Ranged from 7 percent of all births to nearly 70 percent, study finds
MONDAY, March 4, 2013 (HealthDay News) -- Some U.S. hospitals have a rate of cesarean deliveries 10 times higher than other hospitals, a new study finds.
Researchers analyzed data from 593 hospitals with at least 100 births in 2009 and found that cesarean rates at the hospitals ranged from 7.1 percent to 69.9 percent of births.
Cesarean delivery is a potentially lifesaving procedure in certain cases, and some differences in hospital rates would be expected based on patient differences, the University of Minnesota researchers said.
In order to address this fact, they also examined cesarean rates among a subgroup of lower-risk patients. This included women whose pregnancies were not preterm or breech and did not involve multiple babies, and those with no history of cesarean delivery.
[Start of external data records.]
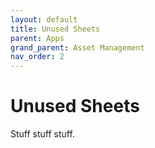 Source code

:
 ```yaml
---
layout: default
title: Unused Sheets
parent: Apps
grand_parent: Asset Management
nav_order: 2
---
```


# Unused Sheets

Stuff stuff stuff.

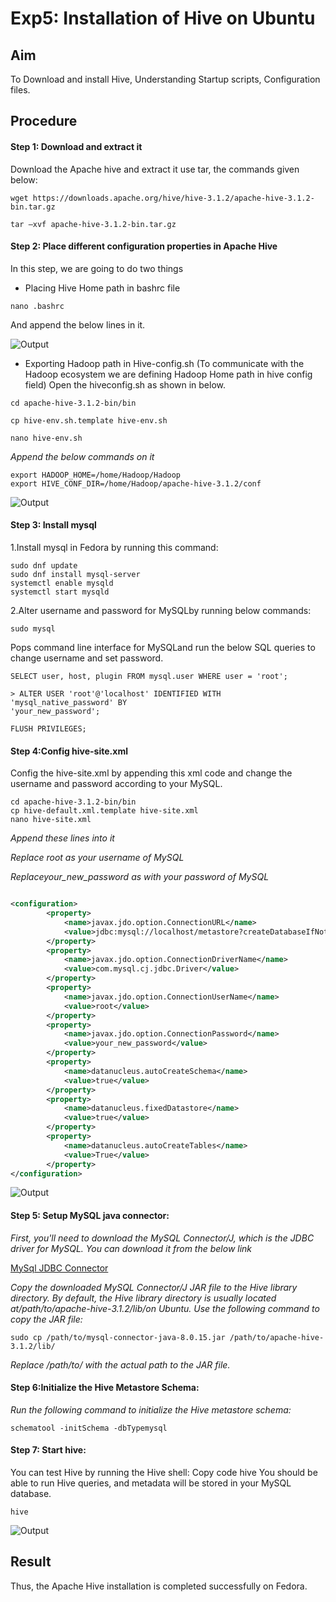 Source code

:# Exp5: Installation of Hive on Ubuntu

## Aim
To Download and install Hive, Understanding Startup scripts, Configuration files.
## Procedure

#### Step 1: Download and extract it

Download the Apache hive and extract it use tar, the commands given below:

```shell
wget https://downloads.apache.org/hive/hive-3.1.2/apache-hive-3.1.2-bin.tar.gz

tar –xvf apache-hive-3.1.2-bin.tar.gz
```

#### Step 2: Place different configuration properties in Apache Hive
In this step, we are going to do two things
* Placing Hive Home path in bashrc file
```shell
nano .bashrc
```
And append the below lines in it.

![Output](https://github.com/karanbalajirs/210701105-CS19P16-DA-Lab/blob/master/Exp5/5-Images/Screenshot%20from%202024-09-16%2016-44-35.png)

* Exporting Hadoop path in Hive-config.sh (To communicate with the Hadoop ecosystem we are defining Hadoop Home path in hive config field) Open the hiveconfig.sh as shown in below.
```shell
cd apache-hive-3.1.2-bin/bin
```
```shell
cp hive-env.sh.template hive-env.sh
```
```shell
nano hive-env.sh
```
*Append the below commands on it*

```shell
export HADOOP_HOME=/home/Hadoop/Hadoop
export HIVE_CONF_DIR=/home/Hadoop/apache-hive-3.1.2/conf
```

![Output](https://github.com/karanbalajirs/210701105-CS19P16-DA-Lab/blob/master/Exp5/5-Images/Screenshot%20from%202024-09-16%2016-45-07.png)

#### Step 3: Install mysql

1.Install mysql in Fedora by running this command: 

```shell
sudo dnf update
sudo dnf install mysql-server
systemctl enable mysqld
systemctl start mysqld
```

2.Alter username and password for MySQLby running below commands:

```shell
sudo mysql
```

Pops command line interface for MySQLand run the below SQL queries to change username and set password.

```mysql
SELECT user, host, plugin FROM mysql.user WHERE user = 'root';
```

```mysql
> ALTER USER 'root'@'localhost' IDENTIFIED WITH 'mysql_native_password' BY
'your_new_password';
```

```mysql
FLUSH PRIVILEGES;
```

#### Step 4:Config hive-site.xml

Config the hive-site.xml by appending this xml code and change the username and password according to your MySQL.

```shell
cd apache-hive-3.1.2-bin/bin
cp hive-default.xml.template hive-site.xml
nano hive-site.xml
```

*Append these lines into it*

*Replace root as your username of MySQL*

*Replaceyour_new_password as with your password of MySQL*

```xml

<configuration>
        <property>
            <name>javax.jdo.option.ConnectionURL</name>
            <value>jdbc:mysql://localhost/metastore?createDatabaseIfNotExist=true</value>
        </property>
        <property>
            <name>javax.jdo.option.ConnectionDriverName</name>
            <value>com.mysql.cj.jdbc.Driver</value>
        </property>
        <property>
            <name>javax.jdo.option.ConnectionUserName</name>
            <value>root</value>
        </property>
        <property>
            <name>javax.jdo.option.ConnectionPassword</name>
            <value>your_new_password</value>
        </property>
        <property>
            <name>datanucleus.autoCreateSchema</name>
            <value>true</value>
        </property>
        <property>
            <name>datanucleus.fixedDatastore</name>
            <value>true</value>
        </property>
        <property>
            <name>datanucleus.autoCreateTables</name>
            <value>True</value>
        </property>
</configuration>

```

![Output](https://github.com/karanbalajirs/210701105-CS19P16-DA-Lab/blob/master/Exp5/5-Images/Screenshot%20from%202024-09-16%2016-46-01.png)

#### Step 5: Setup MySQL java connector:
*First, you'll need to download the MySQL Connector/J, which is the JDBC driver for
MySQL. You can download it from the below link*

[MySql JDBC Connector](https://drive.google.com/file/d/1QFhB7Kvcat7a4LzDRe6GcmZva1yAxKz-/view?usp=drive_link)

*Copy the downloaded MySQL Connector/J JAR file to the Hive library directory. By default,
the Hive library directory is usually located at/path/to/apache-hive-3.1.2/lib/on Ubuntu. Use
the following command to copy the JAR file:*

```shell
sudo cp /path/to/mysql-connector-java-8.0.15.jar /path/to/apache-hive-3.1.2/lib/
```
*Replace /path/to/ with the actual path to the JAR file.*

#### Step 6:Initialize the Hive Metastore Schema:
*Run the following command to initialize the Hive metastore schema:*
```shell
schematool -initSchema -dbTypemysql
```

#### Step 7: Start hive:
You can test Hive by running the Hive shell: Copy code hive You should be able to run Hive queries, and metadata will be stored in your MySQL database.

```shell
hive
```
![Output](https://github.com/karanbalajirs/210701105-CS19P16-DA-Lab/blob/master/Exp5a/Screenshot%20from%202024-09-16%2016-49-13.png)

## Result
Thus, the Apache Hive installation is completed successfully on Fedora. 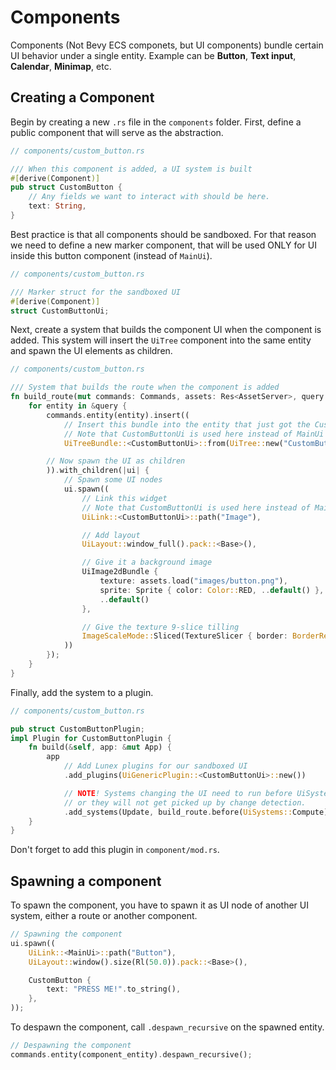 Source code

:# Components

Components (Not Bevy ECS componets, but UI components) bundle certain UI behavior under a single entity. Example can be **Button**, **Text input**, **Calendar**, **Minimap**, etc.

## Creating a Component

Begin by creating a new `.rs` file in the `components` folder. First, define a public component that will serve as the abstraction.

```rust
// components/custom_button.rs

/// When this component is added, a UI system is built
#[derive(Component)]
pub struct CustomButton {
    // Any fields we want to interact with should be here.
    text: String,
}
```

Best practice is that all components should be sandboxed. For that reason we need to define a new marker component, that will be used ONLY for UI inside this button component (instead of `MainUi`).

```rust
// components/custom_button.rs

/// Marker struct for the sandboxed UI
#[derive(Component)]
struct CustomButtonUi;
```


Next, create a system that builds the component UI when the component is added. This system will insert the `UiTree` component into the same entity and spawn the UI elements as children.

```rust
// components/custom_button.rs

/// System that builds the route when the component is added
fn build_route(mut commands: Commands, assets: Res<AssetServer>, query: Query<Entity, Added<CustomButtom>>) {
    for entity in &query {
        commands.entity(entity).insert((
            // Insert this bundle into the entity that just got the CustomButtom component
            // Note that CustomButtonUi is used here instead of MainUi
            UiTreeBundle::<CustomButtonUi>::from(UiTree::new("CustomButton")),

        // Now spawn the UI as children
        )).with_children(|ui| {
            // Spawn some UI nodes
            ui.spawn((
                // Link this widget
                // Note that CustomButtonUi is used here instead of MainUi
                UiLink::<CustomButtonUi>::path("Image"),

                // Add layout
                UiLayout::window_full().pack::<Base>(),

                // Give it a background image
                UiImage2dBundle {
                    texture: assets.load("images/button.png"),
                    sprite: Sprite { color: Color::RED, ..default() },
                    ..default()
                },

                // Give the texture 9-slice tilling
                ImageScaleMode::Sliced(TextureSlicer { border: BorderRect::square(32.0), ..default() }),
            ))
        });
    }
}
```

Finally, add the system to a plugin.

```rust
// components/custom_button.rs

pub struct CustomButtonPlugin;
impl Plugin for CustomButtonPlugin {
    fn build(&self, app: &mut App) {
        app
            // Add Lunex plugins for our sandboxed UI
            .add_plugins(UiGenericPlugin::<CustomButtonUi>::new())

            // NOTE! Systems changing the UI need to run before UiSystems::Compute
            // or they will not get picked up by change detection.
            .add_systems(Update, build_route.before(UiSystems::Compute));
    }
}
```

Don't forget to add this plugin in `component/mod.rs`.

## Spawning a component

To spawn the component, you have to spawn it as UI node of another UI system, either a route or another component.

```rust
// Spawning the component
ui.spawn((
    UiLink::<MainUi>::path("Button"),
    UiLayout::window().size(Rl(50.0)).pack::<Base>(),

    CustomButton {
        text: "PRESS ME!".to_string(),
    },
));
```

To despawn the component, call `.despawn_recursive` on the spawned entity.

```rust
// Despawning the component
commands.entity(component_entity).despawn_recursive();
```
Cesarean rates among these women with lower-risk pregnancies -- in which a smaller variation might be expected -- varied 15-fold, from 2.4 percent to 36.5 percent, according to the study published March 4 in the journal Health Affairs.
"We were surprised to find greater variation in hospital cesarean rates among lower-risk women. The variations we uncovered were striking in their magnitude, and were not explained by hospital size, geographic location, or teaching status," study lead author Katy Kozhimannil, an assistant professor at the university's School of Public Health, said in a school news release.
"The scale of this variation signals potential quality issues that should be quite alarming to women, clinicians, hospitals and policymakers," she added.
Cesarean delivery is the most common surgery in the United States, performed on 1.67 million women each year. Cesarean rates increased from 20.7 percent in 1996 to 32.8 percent in 2011, according to the Minnesota researchers.
"Cesarean deliveries save lives, and every woman who needs one should have one," Kozhimannil said. "The scope of variation in the use of this procedure, especially among low-risk women, is concerning, as its use also carries known risks compared to vaginal delivery, such as higher rates of infection and re-hospitalization, more painful recovery, breast-feeding challenges, and complications in future pregnancies."
The researchers outlined a number of ways to reduce the wide variations in cesarean rates at U.S. hospitals, including providing pregnant women with full information about cesarean deliveries and offering them the right care for their own pregnancies.